*** Opening ENTRIES SUPPLIED ***
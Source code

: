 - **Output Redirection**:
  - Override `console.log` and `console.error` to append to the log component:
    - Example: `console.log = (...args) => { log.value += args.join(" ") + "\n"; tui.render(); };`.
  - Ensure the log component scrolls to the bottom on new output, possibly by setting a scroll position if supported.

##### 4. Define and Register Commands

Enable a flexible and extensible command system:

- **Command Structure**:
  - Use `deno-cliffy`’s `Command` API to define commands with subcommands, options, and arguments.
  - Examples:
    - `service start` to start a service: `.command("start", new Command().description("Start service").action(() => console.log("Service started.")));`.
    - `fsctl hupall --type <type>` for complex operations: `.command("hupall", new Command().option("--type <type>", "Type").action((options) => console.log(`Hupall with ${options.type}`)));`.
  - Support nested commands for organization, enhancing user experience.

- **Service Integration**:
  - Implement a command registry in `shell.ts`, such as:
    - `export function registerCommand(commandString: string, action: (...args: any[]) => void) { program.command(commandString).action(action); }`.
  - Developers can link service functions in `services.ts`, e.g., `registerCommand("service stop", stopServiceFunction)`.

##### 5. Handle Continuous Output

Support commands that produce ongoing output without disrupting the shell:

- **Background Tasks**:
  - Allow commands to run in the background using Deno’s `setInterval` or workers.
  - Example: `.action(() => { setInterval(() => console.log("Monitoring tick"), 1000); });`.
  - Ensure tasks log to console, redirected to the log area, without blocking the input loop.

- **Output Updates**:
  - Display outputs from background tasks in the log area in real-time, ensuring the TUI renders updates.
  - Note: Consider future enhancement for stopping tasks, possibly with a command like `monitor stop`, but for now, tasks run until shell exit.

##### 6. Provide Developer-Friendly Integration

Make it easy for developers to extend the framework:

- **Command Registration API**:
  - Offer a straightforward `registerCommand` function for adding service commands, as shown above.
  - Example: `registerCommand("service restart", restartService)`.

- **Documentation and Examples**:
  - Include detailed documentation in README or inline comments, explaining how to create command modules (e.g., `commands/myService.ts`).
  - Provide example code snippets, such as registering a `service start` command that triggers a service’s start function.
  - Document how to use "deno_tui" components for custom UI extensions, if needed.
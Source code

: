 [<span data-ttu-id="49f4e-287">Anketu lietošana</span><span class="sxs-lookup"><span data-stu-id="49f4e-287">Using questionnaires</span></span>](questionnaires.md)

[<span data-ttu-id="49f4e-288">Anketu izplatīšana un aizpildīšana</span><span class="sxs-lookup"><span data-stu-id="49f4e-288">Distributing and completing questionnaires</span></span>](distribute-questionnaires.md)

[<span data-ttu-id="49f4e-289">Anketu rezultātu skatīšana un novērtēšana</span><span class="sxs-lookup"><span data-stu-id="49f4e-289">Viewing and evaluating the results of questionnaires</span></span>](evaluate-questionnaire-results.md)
*** Closing ENTRIES SUPPLIED ***
WHAT YOU SHOULD DO
Print out each record above exactly, with nothing omitted.

ANSWER TO THIS EXERCISE
Source code

: - **Output Redirection**:
  - Override `console.log` and `console.error` to append to the log component:
    - Example: `console.log = (...args) => { log.value += args.join(" ") + "\n"; tui.render(); };`.
  - Ensure the log component scrolls to the bottom on new output, possibly by setting a scroll position if supported.

##### 4. Define and Register Commands

Enable a flexible and extensible command system:

- **Command Structure**:
  - Use `deno-cliffy`’s `Command` API to define commands with subcommands, options, and arguments.
  - Examples:
    - `service start` to start a service: `.command("start", new Command().description("Start service").action(() => console.log("Service started.")));`.
    - `fsctl hupall --type <type>` for complex operations: `.command("hupall", new Command().option("--type <type>", "Type").action((options) => console.log(`Hupall with ${options.type}`)));`.
  - Support nested commands for organization, enhancing user experience.

- **Service Integration**:
  - Implement a command registry in `shell.ts`, such as:
    - `export function registerCommand(commandString: string, action: (...args: any[]) => void) { program.command(commandString).action(action); }`.
  - Developers can link service functions in `services.ts`, e.g., `registerCommand("service stop", stopServiceFunction)`.

##### 5. Handle Continuous Output

Support commands that produce ongoing output without disrupting the shell:

- **Background Tasks**:
  - Allow commands to run in the background using Deno’s `setInterval` or workers.
  - Example: `.action(() => { setInterval(() => console.log("Monitoring tick"), 1000); });`.
  - Ensure tasks log to console, redirected to the log area, without blocking the input loop.

- **Output Updates**:
  - Display outputs from background tasks in the log area in real-time, ensuring the TUI renders updates.
  - Note: Consider future enhancement for stopping tasks, possibly with a command like `monitor stop`, but for now, tasks run until shell exit.

##### 6. Provide Developer-Friendly Integration

Make it easy for developers to extend the framework:

- **Command Registration API**:
  - Offer a straightforward `registerCommand` function for adding service commands, as shown above.
  - Example: `registerCommand("service restart", restartService)`.

- **Documentation and Examples**:
  - Include detailed documentation in README or inline comments, explaining how to create command modules (e.g., `commands/myService.ts`).
  - Provide example code snippets, such as registering a `service start` command that triggers a service’s start function.
  - Document how to use "deno_tui" components for custom UI extensions, if needed.
Source code

: [<span data-ttu-id="49f4e-287">Anketu lietošana</span><span class="sxs-lookup"><span data-stu-id="49f4e-287">Using questionnaires</span></span>](questionnaires.md)

[<span data-ttu-id="49f4e-288">Anketu izplatīšana un aizpildīšana</span><span class="sxs-lookup"><span data-stu-id="49f4e-288">Distributing and completing questionnaires</span></span>](distribute-questionnaires.md)

[<span data-ttu-id="49f4e-289">Anketu rezultātu skatīšana un novērtēšana</span><span class="sxs-lookup"><span data-stu-id="49f4e-289">Viewing and evaluating the results of questionnaires</span></span>](evaluate-questionnaire-results.md)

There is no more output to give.